Lepidocystis, another
echinoderm from the Kinzers Formation has been hypothesised to represent
a branch that given rise to stalked clades that are extinct such as
Eocrinoidea and the Crinoids. Crinoids are pentaradial in the 2-1-2
fashion, that have ambulacra that extend up their feeding arms (as is
the case in
Lepidocystis); (A.B.
Smith, 1988). They were all stalked and attached to the substrate for
most of their existence, by a stem-like organ that was well-skeletonised,
crinoids without stalks evolving much later. However, it has been
hypothesised that a second lineage also branched off the edrioasteroids,
which later evolved a stalk, diversifying into the Eocrinoidea, an
extinct class.
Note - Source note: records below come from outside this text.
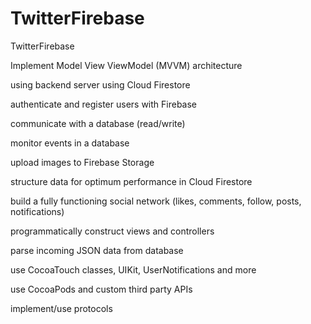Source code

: # TwitterFirebase
TwitterFirebase

Implement Model View ViewModel (MVVM) architecture

using backend server using Cloud Firestore

 authenticate and register users with Firebase

 communicate with a database (read/write)

 monitor events in a database

 upload images to Firebase Storage

 structure data for optimum performance in Cloud Firestore

 build a fully functioning social network (likes, comments, follow, posts, notifications)

 programmatically construct views and controllers

 parse incoming JSON data from database

 use CocoaTouch classes, UIKit, UserNotifications and more 

 use CocoaPods and custom third party APIs 

 implement/use protocols 


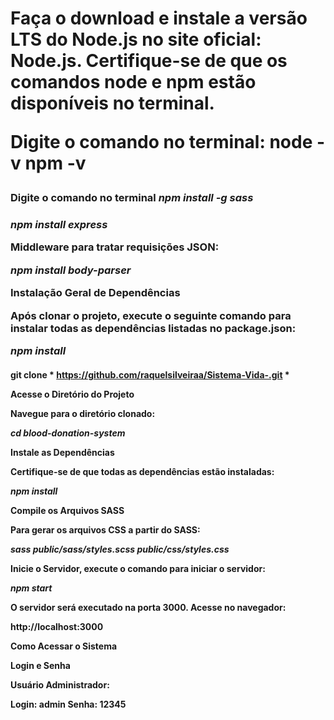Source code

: <h1 Sistema Vida+ 
<h2 Pré-requisitos 

<h4 Antes de iniciar, certifique-se de ter as seguintes tecnologias instaladas em sua máquina:

<h3 *Node.js*

Faça o download e instale a versão LTS do Node.js no site oficial: Node.js.
Certifique-se de que os comandos node e npm estão disponíveis no terminal.

Digite o comando no terminal:
node -v
npm -v

<h3 *SASS*

Digite o comando no terminal
*npm install -g sass*

<h3 Framework para criar o servidor:

*npm install express*

Middleware para tratar requisições JSON:

*npm install body-parser*

Instalação Geral de Dependências

Após clonar o projeto, execute o seguinte comando para instalar todas as dependências listadas no package.json:

*npm install*

<h4 Clone este repositório no seu computador usando:

git clone * https://github.com/raquelsilveiraa/Sistema-Vida-.git *


Acesse o Diretório do Projeto

Navegue para o diretório clonado:

*cd blood-donation-system*

Instale as Dependências

Certifique-se de que todas as dependências estão instaladas:

*npm install*

Compile os Arquivos SASS

Para gerar os arquivos CSS a partir do SASS:

*sass public/sass/styles.scss public/css/styles.css*

Inicie o Servidor, execute o comando para iniciar o servidor:

*npm start*


O servidor será executado na porta 3000. Acesse no navegador:

http://localhost:3000

Como Acessar o Sistema

Login e Senha

Usuário Administrador:

Login: admin
Senha: 12345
The arm-like structures of crinoids were not invested by
coeloms, and did not bear ambulacra; such arms being called brachioles.
If the suggested phylogenetic hypothesis is correct Edrioasteroidea and
Eocrinoidea are both paraphyletic, though new fossil discovery are
required to test these hypotheses. Another enigmatic group of echinoderms, the
carpoids, that lack pentaradial symmetry, is first known from Stage 5 in
Bohemia. Though 2 of the 3 main groups have been suggested to “exhibit
bilateral tendencies,” in Ken Caster’s phrase (Ubaghs & Caster, 1967,
S583); and according to the authors1 there are no other
echinoids that are remotely like them. The Stylophora, a clade of
carpoids, was at some time in the past proposed to be on the lineage of
vertebrates (Jeffries, 1986). It has subsequently been shown that
carpoids are a branch of echinoderms that are no more closely related to
chordates than any other echinoderm group, though the architecture of
carpoids is clearly outside the borders of all other known echinoderms,
and the time of the first appearance of carpoids is uncertain.